ZAWAHIRI’S WORLDVIEW has been molded by the trials and tribulations he has endured, from torture in Egypt to imprisonment in Russia to recurring losses of colleagues, friends and family. In Egypt and overseas, many who worked with him were killed or captured. Zawahiri was sentenced to death in absentia in Egypt in April 1999. His own brother Muhammed, also an active member of EIJ, was arrested in the UAE and deported to Egypt in 2000. He was released by the Egyptian state after the fall of Mubarak but rearrested afterwards.
Zawahiri’s wife Azza Ahmed Nowari and three of his six children, including his daughter Aisha, who had Down syndrome, were killed in an air strike on Afghanistan by U.S. forces in November 2001. After relocation to tribal Pakistan, Zawahiri married a woman from the Mahmund tribe in Bajaur Agency. As such, for Zawahiri, the fight is personal. He vengefully called President Bush, “the butcher of Washington” and President Obama a “house slave.”

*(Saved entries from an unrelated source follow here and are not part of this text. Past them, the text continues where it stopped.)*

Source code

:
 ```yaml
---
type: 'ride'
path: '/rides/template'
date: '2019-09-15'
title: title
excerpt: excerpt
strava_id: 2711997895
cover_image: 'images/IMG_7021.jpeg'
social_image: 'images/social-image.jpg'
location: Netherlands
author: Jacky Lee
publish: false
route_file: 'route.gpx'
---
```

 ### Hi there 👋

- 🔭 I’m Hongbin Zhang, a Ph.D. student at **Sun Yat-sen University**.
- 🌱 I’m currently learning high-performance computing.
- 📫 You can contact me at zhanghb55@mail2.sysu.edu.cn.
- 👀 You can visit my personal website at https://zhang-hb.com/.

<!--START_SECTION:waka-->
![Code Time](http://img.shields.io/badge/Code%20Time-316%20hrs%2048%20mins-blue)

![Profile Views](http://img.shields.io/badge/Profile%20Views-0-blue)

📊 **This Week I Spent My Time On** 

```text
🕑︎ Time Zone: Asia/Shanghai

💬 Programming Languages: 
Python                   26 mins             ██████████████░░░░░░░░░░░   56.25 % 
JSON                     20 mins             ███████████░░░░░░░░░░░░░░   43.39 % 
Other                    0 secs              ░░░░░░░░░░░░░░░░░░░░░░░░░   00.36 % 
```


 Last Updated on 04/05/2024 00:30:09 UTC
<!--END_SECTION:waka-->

Al-Qaeda did not collapse with Osama Bin Laden’s death. On the contrary, it paved the way for an even more lethal man to take control of the operational and ideological vanguard of the global movement. Under Zawahiri, al-Qaeda has returned with a vengeance. Although its active strength on the Afghanistan-Pakistan border is but a few hundred fighters, it relies on its associated groups to conduct operations. The Tareek-e-Taliban Pakistan (Pakistani Taliban), the group closest to al-Qaeda, has staged several attacks in honor of Bin Laden. Zawahiri has already commenced his campaign of relentless terror.